Wednesday, October 17, 2007

Ron Paul: A Jeffersonian Awakening for America

By Bernie Quigley for The Free Market News Network on 10/17/07

“ . . . first of all, to go alone; to refuse the good models, even those which are sacred in the imagination of men.” - New England’s Celestial Bard, 1838

At the beginning, our continent took two paths and was led by two visions; the one, the expansive, globalist vision of Alexander Hamilton of the Empire State, who saw a strong and singular central (world) government enabling a world of capital and corporations. The second was a vision of unique states and regions and peoples, loosely connecting the one to the other, growing over time, rich in character and each with its own identity and personality. These would be peoples whole in their own communities; people close to the earth and close to their experience of God. This was the vision of Thomas Jefferson, the Virginian. The Jeffersonian vision was sent into exile in 1865. Ron Paul has brought it back.

Hamilton’s vision was at war with Jefferson’s from the start. And as power accumulated in the Empire State through the rise of corporations and the industrialization of the northern cities, the Hamilton vision dominated and found its Dark but Identical Twin: Marx was a countervailing movement reacting to Hamilton-based capitalism but likewise, a materialist plan featuring one world and one central power. From 1865 until now, both political parties should be seen as manifestations of one or the other of these two masks, sent to the world stage for and agin’ by surfing the rise of England’s and America’s economic arc in the world.

From as early as 1830, when the industrial revolution came to New England and New York, Jefferson had no role whatsoever. The industrialists had the power and Jefferson and the Virginians were considered tribal and regressive by both the Marxists and the Empire Staters. Today, for the first time in more than 150 years, Jefferson’s vision has awakened again in the world with the rise of Ron Paul.

There could not be a better man for the times than Ron Paul. He rises here in northern New England because we are one of the last vestiges of Jeffersonian independence in the northern parts, although all of our early great poets were Jeffersonian, including the Celestial Bard cited above. We lost our identity when Wall St. became the world vortex of capital, but this week the NYTs Magazine asks in an excellent and comprehensive article by Daniel Gross, is NY no longer the capital of capital?

In today’s burgeoning and increasingly integrated global financial markets, he writes, New York is clearly no longer the epicenter of world capital:

“Since the end of the cold war, vast pools of capital have been forming overseas, in the Swiss bank accounts of Russian oligarchs, in the Shanghai vaults of Chinese manufacturing magnates and in the coffers of funds controlled by governments in Singapore, Russia, Dubai, Qatar and Saudi Arabia that may amount to some $2.5 trillion, according to Stephen Jen, a Morgan Stanley economist.”

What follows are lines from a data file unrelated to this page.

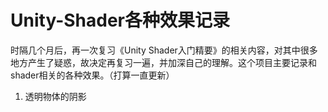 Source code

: # Unity-Shader各种效果记录
时隔几个月后，再一次复习《Unity Shader入门精要》的相关内容，对其中很多地方产生了疑惑，故决定再复习一遍，并加深自己的理解。这个项目主要记录和shader相关的各种效果。（打算一直更新）

1. 透明物体的阴影

   

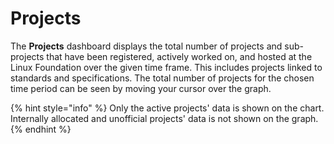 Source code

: # Projects

The **Projects** dashboard displays the total number of projects and sub-projects that have been registered, actively worked on, and hosted at the Linux Foundation over the given time frame. This includes projects linked to standards and specifications. The total number of projects for the chosen time period can be seen by moving your cursor over the graph.

{% hint style="info" %}
Only the active projects' data is shown on the chart. Internally allocated and unofficial projects' data is not shown on the graph.
{% endhint %}



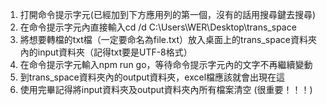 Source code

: 1. 打開命令提示字元(已經加到下方應用列的第一個，沒有的話用搜尋鍵去搜尋)
2. 在命令提示字元內直接輸入cd /d C:\Users\WER\Desktop\trans_space
3. 將想要轉檔的txt檔（一定要命名為file.txt）放入桌面上的trans_space資料夾內的input資料夾（記得txt要是UTF-8格式）
4. 在命令提示字元輸入npm run go，等待命令提示字元內的文字不再繼續變動
5. 到trans_space資料夾內的output資料夾，excel檔應該就會出現在這
6. 使用完畢記得將input資料夾及output資料夾內所有檔案清空 (很重要！！！) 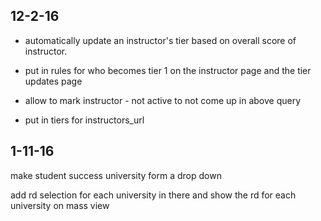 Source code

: 12-2-16
------------
- automatically update an instructor's tier based on overall score of instructor.

- put in rules
for who becomes tier 1
on the instructor page and the tier updates page

- allow to mark instructor - not active to not come up in above query

- put in tiers for instructors_url


1-11-16
------------
make student success 
  university form a drop down

add rd selection for each university in there
  and show the rd for each university on mass view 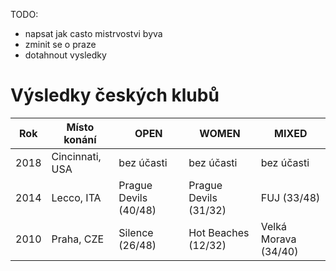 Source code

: TODO:

-   napsat jak casto mistrvostvi byva
-   zminit se o praze
-   dotahnout vysledky

# Výsledky českých klubů

| Rok  | Místo konání    | OPEN                  | WOMEN                 | MIXED                |
| ---- | --------------- | --------------------- | --------------------- | -------------------- |
| 2018 | Cincinnati, USA | bez účasti            | bez účasti            | bez účasti           |
| 2014 | Lecco, ITA      | Prague Devils (40/48) | Prague Devils (31/32) | FUJ (33/48)          |
| 2010 | Praha, CZE      | Silence (26/48)       | Hot Beaches (12/32)   | Velká Morava (34/40) |
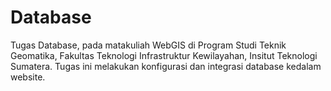 # Database

Tugas Database, pada matakuliah WebGIS di Program Studi Teknik Geomatika, Fakultas Teknologi Infrastruktur Kewilayahan, Insitut Teknologi Sumatera. Tugas ini melakukan konfigurasi dan integrasi database kedalam website. 
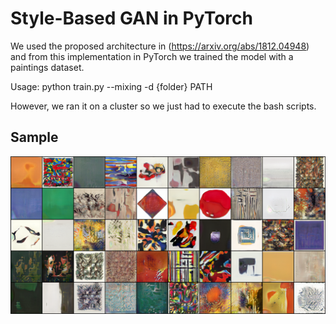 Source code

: # Style-Based GAN in PyTorch

We used the proposed architecture in (https://arxiv.org/abs/1812.04948) and from this implementation in PyTorch we trained the model with a paintings dataset.

Usage: python train.py --mixing -d {folder} PATH

However, we ran it on a cluster so we just had to execute the bash scripts.

## Sample

![Latest generated sample after approx. 3.5 days of training](sample/181800.png)
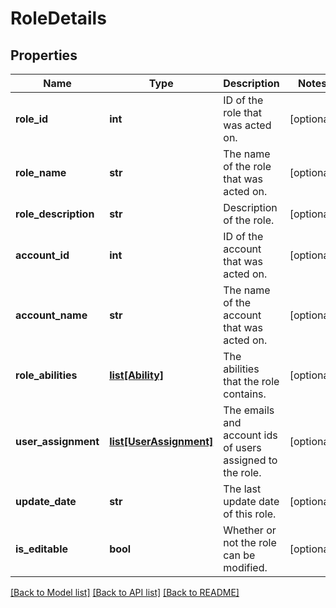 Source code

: # RoleDetails

## Properties
Name | Type | Description | Notes
------------ | ------------- | ------------- | -------------
**role_id** | **int** | ID of the role that was acted on. | [optional] 
**role_name** | **str** | The name of the role that was acted on. | [optional] 
**role_description** | **str** | Description of the role. | [optional] 
**account_id** | **int** | ID of the account that was acted on. | [optional] 
**account_name** | **str** | The name of the account that was acted on. | [optional] 
**role_abilities** | [**list[Ability]**](Ability.md) | The abilities that the role contains. | [optional] 
**user_assignment** | [**list[UserAssignment]**](UserAssignment.md) | The emails and account ids of users assigned to the role. | [optional] 
**update_date** | **str** | The last update date of this role. | [optional] 
**is_editable** | **bool** | Whether or not the role can be modified. | [optional] 

[[Back to Model list]](../README.md#documentation-for-models) [[Back to API list]](../README.md#documentation-for-api-endpoints) [[Back to README]](../README.md)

Having your own stock market today is akin to having some of those gigundus pointy buildings and sending guys (of every race, creed, sex and sexual orientation) to the moon to play golf. It shows NY it is no longer Big Boss on its own terms: If you don’t have the dough, you gotta go.

Could be that culture follows capital. Or capital follows culture. Can’t tell. I would say though that for whatever reason, New England does indeed seem to be rising again and coming out to NY’s shadow. It was horrible here growing up in a city of 150 empty cotton mills. I volunteered for Vietnam just to get away from it. It was so bad that in the restaurant I worked at as a college student some of the waiters also played for the Patriots. No duh! And the federalies had sent a major highway right through the heart of the city of Boston as they had through so many other major cities in the country, cutting them in half to show who was boss. But today New England is looking pretty good and so is Boston. They buried the highway. Our quarterback is almost beyond imagination. And the Red Sox have broken the Curse, and possibly broken the Yankees: Nobody loves you when you’re down and out.

But the masks persist. David Brooks, one of the High Priests who accompanies the Conquistadors, is starting to get stressed out. He writes in his column for the NYTs this week that the Republicans are losing the Hamiltonian grounds to the Democrats.

It is true. The fact is that Marx needs proles in big numbers to accumulate power. (Worth noting, China has 900 million potential workers who have not yet been brought into China’s Hamilton/Marx hybrid). By Bill Clinton’s day we had outsourced ours. Without proletariat, the Democrats had no voice, no pocket of oppression. So Bill Clinton tried the direct Hamiltonian path. That is when the Republicans began thinking of abandoning it.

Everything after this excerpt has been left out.